1.85:1, 1978, english, united states
“My heart has joined the Thousand, for my friend stopped running today.”


Watership Down

An absolutely heartbreakingly wonderful film. This completely overwhelmed and destroyed me. I loved it.

I should start by admitting that I don’t have children. If I did, perhaps I would feel differently about whether or not this is an appropriate film for them. As it stands however, childless as I am, I think this is a phenomenal film for people of all ages, and especially for children. I have heard it referred to many times as “not a kids movie,” and I disagree with that statement. I think what we mean when we say that about something like this is that it’s too mature for kids. In this case though, I think there’s a lot of value for children to find here, and a ton of room for them to grow up with this film in really interesting ways.

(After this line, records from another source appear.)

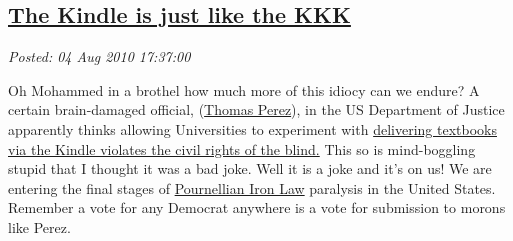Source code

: %

\subsection*{\href{http://bakerjd99.wordpress.com/2010/08/04/the-kindle-is-just-like-the-kkk/}{The Kindle is just like the KKK}}


\noindent\emph{Posted: 04 Aug 2010 17:37:00}
\vspace{6pt}

Oh Mohammed in a brothel how much more of this idiocy can we endure? A
certain brain-damaged official,
(\href{http://en.wikipedia.org/wiki/Thomas\_Perez}{Thomas Perez}), in
the US Department of Justice apparently thinks allowing Universities to
experiment with
\href{http://www.washingtonexaminer.com/politics/Why-did-feds-claim-Kindle-violates-civil-rights\_-1006723-99801389.html}{delivering
textbooks via the Kindle violates the civil rights of the blind.} This
so is mind-boggling stupid that I thought it was a bad joke. Well it is
a joke and it's on us! We are entering the final stages of
\href{http://en.wikipedia.org/wiki/Jerry\_Pournelle}{Pournellian Iron
Law} paralysis in the United States. Remember a vote for any Democrat
anywhere is a vote for submission to morons like Perez.



%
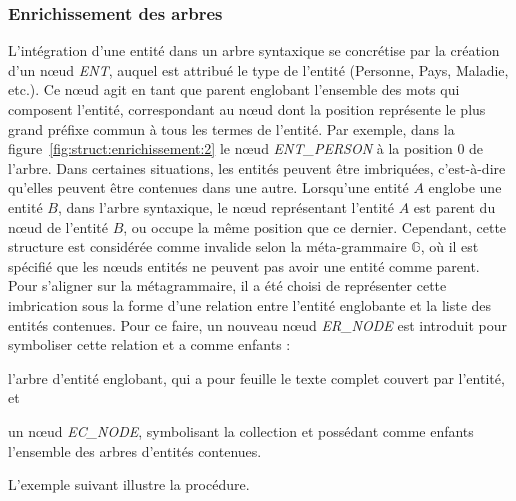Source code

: \subsubsection{Enrichissement des arbres}
L'intégration d'une entité dans un arbre syntaxique se concrétise par la création d'un nœud \emph{ENT}, auquel est attribué le type de l'entité (Personne, Pays, Maladie, etc.).
Ce nœud agit en tant que parent englobant l'ensemble des mots qui composent l'entité, correspondant au nœud dont la position représente le plus grand préfixe commun à tous les termes de l'entité.
Par exemple, dans la figure~\ref{fig:struct:enrichissement:2} le nœud \emph{ENT\_PERSON} à la position $0$ de l'arbre. 
Dans certaines situations, les entités peuvent être imbriquées, c'est-à-dire qu'elles peuvent être contenues dans une autre.
Lorsqu'une entité $A$ englobe une entité $B$, dans l'arbre syntaxique, le nœud représentant l'entité $A$ est parent du nœud de l'entité $B$, ou occupe la même position que ce dernier.
Cependant, cette structure est considérée comme invalide selon la méta-grammaire $\mathbb{G}$, où il est spécifié que les nœuds entités ne peuvent pas avoir une entité comme parent.
Pour s'aligner sur la métagrammaire, il a été choisi de représenter cette imbrication sous la forme d'une relation entre l'entité englobante et la liste des entités contenues.
Pour ce faire, un nouveau nœud \emph{ER\_NODE} est introduit pour symboliser cette relation et a comme enfants :
\begin{enumerate*}[label=(\roman*)]
    \item l'arbre d'entité englobant, qui a pour feuille le texte complet couvert par l'entité, et
    \item un nœud \emph{EC\_NODE}, symbolisant la collection et possédant comme enfants l'ensemble des arbres d'entités contenues.
\end{enumerate*}
L'exemple suivant illustre la procédure.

The film follows the story of a group of anthropomorphized rabbits, who flee their warren when one of them has a vision of its impending destruction. As it turns out he’s right, the land is about to be pulverized for use as a new condominium project. The rabbits spend most of the film searching for a new home, someplace where they can live without fear. Along the way we see their relationships with other animals, and with humans as well. They are forced to deal with various predators who want to kill them, farmers who want to chase them off their land or put them in captivity, and other rabbits who have different ideas about self-governance.

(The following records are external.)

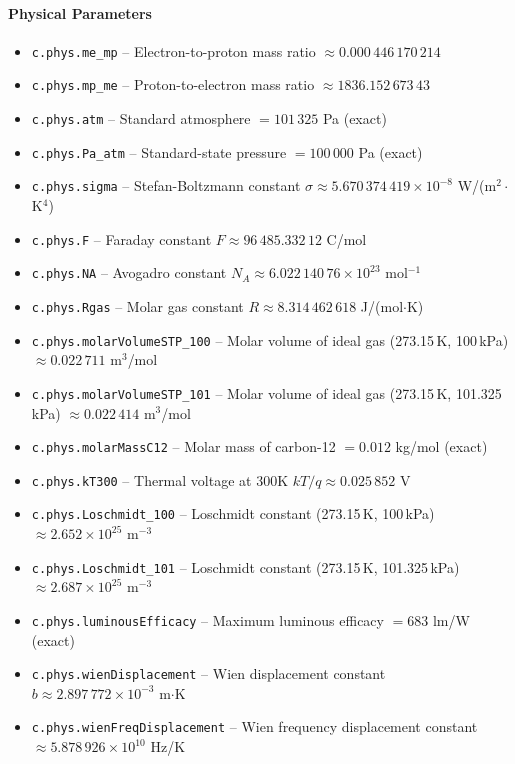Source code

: \paragraph{Physical Parameters}
\begin{itemize}
\item \texttt{c.phys.me\_mp} -- Electron-to-proton mass ratio $\approx 0.000\,446\,170\,214$
\item \texttt{c.phys.mp\_me} -- Proton-to-electron mass ratio $\approx 1836.152\,673\,43$
\item \texttt{c.phys.atm} -- Standard atmosphere $= 101\,325$ Pa (exact)
\item \texttt{c.phys.Pa\_atm} -- Standard-state pressure $= 100\,000$ Pa (exact)
\item \texttt{c.phys.sigma} -- Stefan-Boltzmann constant $\sigma \approx 5.670\,374\,419 \times 10^{-8}$ W/(m$^2 \cdot$ K$^4$)
\item \texttt{c.phys.F} -- Faraday constant $F \approx 96\,485.332\,12$ C/mol
\item \texttt{c.phys.NA} -- Avogadro constant $N_A \approx 6.022\,140\,76 \times 10^{23}$ mol$^{-1}$
\item \texttt{c.phys.Rgas} -- Molar gas constant $R \approx 8.314\,462\,618$ J/(mol$\cdot$K)
\item \texttt{c.phys.molarVolumeSTP\_100} -- Molar volume of ideal gas (273.15\,K, 100\,kPa) $\approx 0.022\,711$ m$^3$/mol
\item \texttt{c.phys.molarVolumeSTP\_101} -- Molar volume of ideal gas (273.15\,K, 101.325\,kPa) $\approx 0.022\,414$ m$^3$/mol
\item \texttt{c.phys.molarMassC12} -- Molar mass of carbon-12 $= 0.012$ kg/mol (exact)
\item \texttt{c.phys.kT300} -- Thermal voltage at 300K $kT/q \approx 0.025\,852$ V
\item \texttt{c.phys.Loschmidt\_100} -- Loschmidt constant (273.15\,K, 100\,kPa) $\approx 2.652 \times 10^{25}$ m$^{-3}$
\item \texttt{c.phys.Loschmidt\_101} -- Loschmidt constant (273.15\,K, 101.325\,kPa) $\approx 2.687 \times 10^{25}$ m$^{-3}$
\item \texttt{c.phys.luminousEfficacy} -- Maximum luminous efficacy $= 683$ lm/W (exact)
\item \texttt{c.phys.wienDisplacement} -- Wien displacement constant $b \approx 2.897\,772 \times 10^{-3}$ m$\cdot$K
\item \texttt{c.phys.wienFreqDisplacement} -- Wien frequency displacement constant $\approx 5.878\,926 \times 10^{10}$ Hz/K

\end{itemize}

It’s a film full of complex metaphors, but it’s also full of an incredible perspective on the realities of life, and, more importantly, death. It doesn’t shy away, at all, from showing the real world dangers of being a rabbit on the run. Rabbits die in this film, and not in an off-screen manner either. Rabbits are killed, they are bloodied, they are trapped, and they die. The dangers of their world are openly discussed, as is their need for species-continuing procreation. It’s these things that some adults point to as a reason to avoid having kids watch this film, and I think that’s a mistake.

The film shows us these things, but not in any kind of gratuitous way. There’s no fetishization of violence or sex. It’s simply the reality of life for these rabbits, and what they have to go through as part of their quest for personal and group survival. This is therefore a wonderful way to explain some of these concepts to children. Do I think that some kids might be disturbed by some of this? Yes, I definitely do. But I would hope that it would lead to a discussion between parent and child about these facts of life. Death is eventually coming for us all, it’s not a bad thing for children to understand that. This film has such a wonderfully sweet and sad wisdom to impart.

It’s also full of those metaphors I mentioned. There are allusions to liberty versus Fascism, as well as spirituality, and our relationship to the environment. A lot of this stuff will fly over the head of a child. But, as they grow older, and continue to watch this film out of their own nostalgia, I would hope they would discover a lot of the truths being subtly imparted. This is a deep film, with many layers to unravel. So much of my favorite childhood art is like this, fun for obvious reasons to my childhood self, but containing wisdom of a subtler nature, waiting to be discovered as I got older. I don’t have children yet, but when I do I hope I can show them this film. I’ll be prepared to have to answer some very tough questions afterwards.